= Beginning of Section =

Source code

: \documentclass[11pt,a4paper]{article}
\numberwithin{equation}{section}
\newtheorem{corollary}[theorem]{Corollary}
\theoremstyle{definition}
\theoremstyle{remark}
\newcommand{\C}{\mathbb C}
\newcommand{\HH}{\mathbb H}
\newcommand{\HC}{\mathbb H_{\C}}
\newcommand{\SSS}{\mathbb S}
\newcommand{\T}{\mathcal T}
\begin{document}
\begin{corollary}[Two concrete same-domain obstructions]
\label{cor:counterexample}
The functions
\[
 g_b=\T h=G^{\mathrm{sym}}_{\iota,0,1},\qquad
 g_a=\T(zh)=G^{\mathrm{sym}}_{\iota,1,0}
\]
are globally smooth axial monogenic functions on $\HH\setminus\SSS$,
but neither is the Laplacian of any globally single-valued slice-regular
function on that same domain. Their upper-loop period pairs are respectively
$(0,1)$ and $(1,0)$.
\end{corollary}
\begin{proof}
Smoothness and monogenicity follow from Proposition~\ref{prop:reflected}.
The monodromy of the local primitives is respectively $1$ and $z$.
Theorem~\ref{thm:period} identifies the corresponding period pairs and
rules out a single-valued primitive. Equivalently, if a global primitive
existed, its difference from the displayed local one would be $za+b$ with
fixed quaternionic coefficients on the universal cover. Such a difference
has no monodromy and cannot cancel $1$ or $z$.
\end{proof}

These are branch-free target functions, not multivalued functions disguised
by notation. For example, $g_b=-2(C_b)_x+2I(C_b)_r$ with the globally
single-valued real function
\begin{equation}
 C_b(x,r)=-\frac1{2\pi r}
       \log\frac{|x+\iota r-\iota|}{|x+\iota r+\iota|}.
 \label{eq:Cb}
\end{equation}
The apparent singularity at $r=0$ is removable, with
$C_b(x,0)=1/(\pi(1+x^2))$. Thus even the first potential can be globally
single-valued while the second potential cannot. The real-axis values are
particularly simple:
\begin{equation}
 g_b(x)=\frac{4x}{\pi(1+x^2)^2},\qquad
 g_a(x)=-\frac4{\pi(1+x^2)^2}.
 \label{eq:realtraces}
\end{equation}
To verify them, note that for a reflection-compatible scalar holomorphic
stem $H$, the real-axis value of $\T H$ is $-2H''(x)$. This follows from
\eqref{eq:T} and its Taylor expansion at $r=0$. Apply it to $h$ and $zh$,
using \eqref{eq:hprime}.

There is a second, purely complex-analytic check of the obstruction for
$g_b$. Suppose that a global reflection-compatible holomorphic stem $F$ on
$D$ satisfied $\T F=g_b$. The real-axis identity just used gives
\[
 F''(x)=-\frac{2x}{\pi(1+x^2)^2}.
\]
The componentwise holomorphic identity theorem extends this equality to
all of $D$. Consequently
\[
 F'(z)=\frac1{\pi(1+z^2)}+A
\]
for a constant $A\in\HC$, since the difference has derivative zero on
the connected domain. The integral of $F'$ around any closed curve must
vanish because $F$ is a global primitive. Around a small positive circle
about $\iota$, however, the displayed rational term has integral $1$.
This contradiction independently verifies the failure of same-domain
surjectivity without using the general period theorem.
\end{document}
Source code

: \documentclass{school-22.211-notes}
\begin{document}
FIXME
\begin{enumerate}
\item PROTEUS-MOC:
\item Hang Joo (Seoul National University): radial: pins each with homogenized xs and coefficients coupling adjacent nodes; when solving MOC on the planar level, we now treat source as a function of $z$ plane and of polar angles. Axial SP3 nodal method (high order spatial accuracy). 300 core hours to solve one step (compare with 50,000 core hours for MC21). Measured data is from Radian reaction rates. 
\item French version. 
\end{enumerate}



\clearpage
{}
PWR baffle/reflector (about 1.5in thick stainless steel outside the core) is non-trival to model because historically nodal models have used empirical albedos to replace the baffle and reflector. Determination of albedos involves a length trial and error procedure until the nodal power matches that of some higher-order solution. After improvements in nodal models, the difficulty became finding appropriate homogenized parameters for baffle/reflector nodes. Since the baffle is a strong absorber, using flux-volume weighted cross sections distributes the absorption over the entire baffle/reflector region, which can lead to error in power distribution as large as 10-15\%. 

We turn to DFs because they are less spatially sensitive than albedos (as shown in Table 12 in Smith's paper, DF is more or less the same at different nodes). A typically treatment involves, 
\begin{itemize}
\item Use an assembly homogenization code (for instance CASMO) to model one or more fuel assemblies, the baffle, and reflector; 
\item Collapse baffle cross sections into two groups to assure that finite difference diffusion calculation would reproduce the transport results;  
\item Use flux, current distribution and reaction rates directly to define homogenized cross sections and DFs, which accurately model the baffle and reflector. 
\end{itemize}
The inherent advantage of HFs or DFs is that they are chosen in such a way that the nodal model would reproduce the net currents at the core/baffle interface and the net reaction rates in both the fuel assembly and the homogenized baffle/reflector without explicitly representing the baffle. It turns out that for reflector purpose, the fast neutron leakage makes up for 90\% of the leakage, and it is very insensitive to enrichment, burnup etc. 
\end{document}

= End of Section =

## Aim of the exercise:
Which lines in the listing above hold the word "mathbb"? Show each of them.

## Answer:
\newcommand{\C}{\mathbb C}
\newcommand{\HH}{\mathbb H}
\newcommand{\HC}{\mathbb H_{\C}}
\newcommand{\SSS}{\mathbb S}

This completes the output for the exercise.